UCC develops new cowpea varieties

BY: Timothy Gobah
•Professor Richard Akromah,a Senior lecturer at KNUST (third right) and members of the National Varietal Release and Registration Committee inspecting the cowpea variety
•Professor Richard Akromah,a Senior lecturer at KNUST (third right) and members of the National Varietal Release and Registration Committee inspecting the cowpea variety

A senior lecturer at the Kwame Nkrumah University of Science and Technology (KNUST), Professor Richard Akromah, has called on the College of Agriculture and Natural Science of the University of Cape Coast (UCC) to develop a product guide on the new variety of crops the college has researched into.

He said besides organising training programmes for farmer groups, it was necessary for the university to come up with product guides and labelling indicating seed gestation periods and the type of soils that would enhance high crop yields.

Prof. Akromah made the suggestion when he led a team from the National Varietal Release and Registration Committee, to inspect cowpea varieties released by the university.

Breeds of cowpea

The university presented eight varieties of cowpea to the committee for them to select viral, drought resistant, high yielding and early maturing genotypes that farmers could cultivate widely in agro-ecological zones in the country and to meet consumer needs.

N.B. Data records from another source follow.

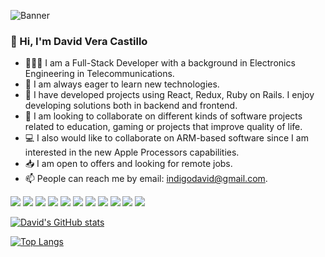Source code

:![Banner](https://user-images.githubusercontent.com/97900045/171921909-a02cd173-5b92-4335-b560-b126261b00c9.png)


### 👋 Hi, I'm David Vera Castillo 

- 🧑🏻‍💻 I am a Full-Stack Developer with a background in Electronics Engineering in Telecommunications.
- 🤔 I am always eager to learn new technologies.
- 👀 I have developed projects using React, Redux, Ruby on Rails. I enjoy developing solutions both in backend and frontend.
- 💞️ I am looking to collaborate on different kinds of software projects related to education, gaming or projects that improve quality of life. 
- 💻 I also would like to collaborate on ARM-based software since I am interested in the new Apple Processors capabilities.
- 📥 I am open to offers and looking for remote jobs.
- 📫 People can reach me by email: indigodavid@gmail.com.

![](https://img.shields.io/badge/OS-MacOs-informational?style=flat&logo=apple&logoColor=white&color=1259b5)
![](https://img.shields.io/badge/Editor-VsCode-informational?style=flat&logo=visualstudiocode&logoColor=white&color=1259b5)
![](https://img.shields.io/badge/Code-Ruby-informational?style=flat&logo=ruby&logoColor=white&color=1259b5)
![](https://img.shields.io/badge/Code-JavaScript-informational?style=flat&logo=javascript&logoColor=white&color=1259b5)
![](https://img.shields.io/badge/Code-Java-informational?style=flat&logo=oracle&logoColor=white&color=1259b5)
![](https://img.shields.io/badge/Framework-React-informational?style=flat&logo=react&logoColor=white&color=1259b5)
![](https://img.shields.io/badge/Framework-Ruby_on_Rails-informational?style=flat&logo=rubyonrails&logoColor=white&color=1259b5)
![](https://img.shields.io/badge/Tools-PostgreSQL-informational?style=flat&logo=postgresql&logoColor=white&color=1259b5)
![](https://img.shields.io/badge/Tools-Redux-informational?style=flat&logo=redux&logoColor=white&color=1259b5)
![](https://img.shields.io/badge/Tools-Tailwind_CSS-informational?style=flat&logo=tailwindcss&logoColor=white&color=1259b5)
![](https://img.shields.io/badge/Tools-SASS-informational?style=flat&logo=sass&logoColor=white&color=1259b5)


[![David's GitHub stats](https://github-readme-stats.vercel.app/api?username=indigodavid&show_icons=true&theme=ayu-mirage)](https://github.com/indigodavid/github-readme-stats)

[![Top Langs](https://github-readme-stats.vercel.app/api/top-langs/?username=indigodavid&theme=ayu-mirage&layout=compact)](https://github.com/indigodavid/github-readme-stats)


<!---
indigodavid/indigodavid is a ✨ special ✨ repository because its `README.md` (this file) appears on your GitHub profile.
You can click the Preview link to take a look at your changes.
--->
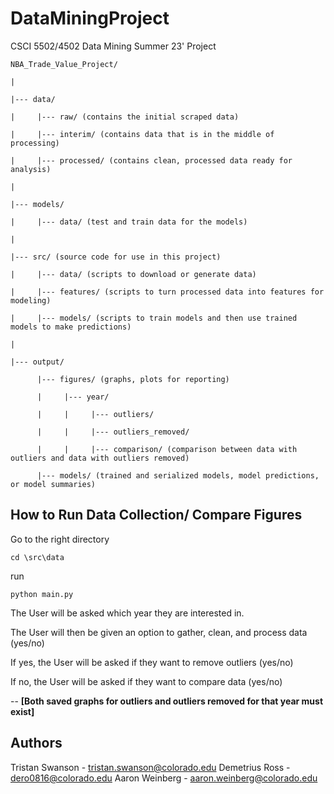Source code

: # DataMiningProject

CSCI 5502/4502 Data Mining Summer 23' Project


	NBA_Trade_Value_Project/

	|

	|--- data/

	|     |--- raw/ (contains the initial scraped data)

	|     |--- interim/ (contains data that is in the middle of processing)

	|     |--- processed/ (contains clean, processed data ready for analysis)

	|

	|--- models/ 
 
	|     |--- data/ (test and train data for the models)

	|

	|--- src/ (source code for use in this project)

	|     |--- data/ (scripts to download or generate data)

	|     |--- features/ (scripts to turn processed data into features for modeling)

	|     |--- models/ (scripts to train models and then use trained models to make predictions)

	|

	|--- output/

	      |--- figures/ (graphs, plots for reporting)
       
	      |     |--- year/ 
       
	      |     |     |--- outliers/ 
	      
	      |     |     |--- outliers_removed/ 
	      
	      |     |     |--- comparison/ (comparison between data with outliers and data with outliers removed)
      
	      |--- models/ (trained and serialized models, model predictions, or model summaries)

## How to Run Data Collection/ Compare Figures
Go to the right directory

	cd \src\data

run

 	python main.py

The User will be asked which year they are interested in.


The User will then be given an option to gather, clean, and process data (yes/no)


If yes, the User will be asked if they want to remove outliers (yes/no)

If no, the User will be asked if they want to compare data (yes/no) 

-- **[Both saved graphs for outliers and outliers removed for that year must exist]**


## Authors
Tristan Swanson - tristan.swanson@colorado.edu
Demetrius Ross - dero0816@colorado.edu
Aaron Weinberg - aaron.weinberg@colorado.edu
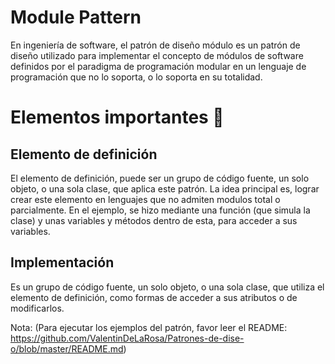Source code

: # Module Pattern 

En ingeniería de software, el patrón de diseño módulo es un patrón de diseño utilizado para implementar el concepto de módulos de software
definidos por el paradigma de programación modular en un lenguaje de programación que no lo soporta, o lo soporta en su totalidad.


# Elementos importantes 🔧
## Elemento de definición
El elemento de definición, puede ser un grupo de código fuente, un solo objeto, o una sola clase, que aplica este patrón.  La idea principal
es, lograr crear este elemento en lenguajes que no admiten modulos total o parcialmente.  En el ejemplo, se hizo mediante una función 
(que simula la clase) y unas variables y métodos dentro de esta, para acceder a sus variables.

## Implementación
Es un grupo de código fuente, un solo objeto, o una sola clase, que utiliza el elemento de definición, como formas de acceder a sus atributos o de modificarlos.

Nota:
(Para ejecutar los ejemplos del patrón, favor leer el README: https://github.com/ValentinDeLaRosa/Patrones-de-dise-o/blob/master/README.md)
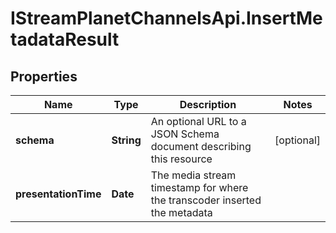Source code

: # IStreamPlanetChannelsApi.InsertMetadataResult

## Properties

Name | Type | Description | Notes
------------ | ------------- | ------------- | -------------
**schema** | **String** | An optional URL to a JSON Schema document describing this resource | [optional] 
**presentationTime** | **Date** | The media stream timestamp for where the transcoder inserted the metadata |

Prof. Akromah said out of the eight products submitted, the committee selected four that had attributes of the other four which also would in turn go through the process of selection and endorsement.

“We have agreed that four of the materials presented have passed the test, uniformity and yields which are advantageous to the farmer,” he said.

The varieties found to be more drought and disease resilient and high yielding would be released to seed production companies for onward distribution to farmers in the country after certification and approval by the National Seed Council (NSC).

“The cowpea project is funded by the International Treaty on Plant Genetic Resources for Food and Agriculture (ITPGRFA) and the Food and Agriculture Organisation (FAO) and is being carried out in some communities in northern and southern Ghana,” he said.  

The project is being organised in collaboration with the Savannah Agricultural Research Institute (SARI) and the Plant Genetic Resources Research Institute (PGRRI) of the Council for Scientific and Industrial Research (CSIR), the Ministry of Food and Agriculture (MoFA) and the University of Virginia in the USA.

Prof. Akromah appealed to the MoFA to resource agriculture institutions adequately and also pay regular visits to farmers and guide them on ways to improve their yields.


Prof. Akromah commended the team from the UCC for the research and asked them to extend it to other crops.

A Plant Biotechnologist and leader of the research team, Prof. Aaron Asare, said the selection of climate resilient and high yielding cowpea genotypes adaptable to the coastal savannah would complement production in the three regions of the north, where drought was a major challenge.

“This would contribute towards food security and poverty reduction in line with the government’s agriculture programme, Planting for Food and Jobs,” he said.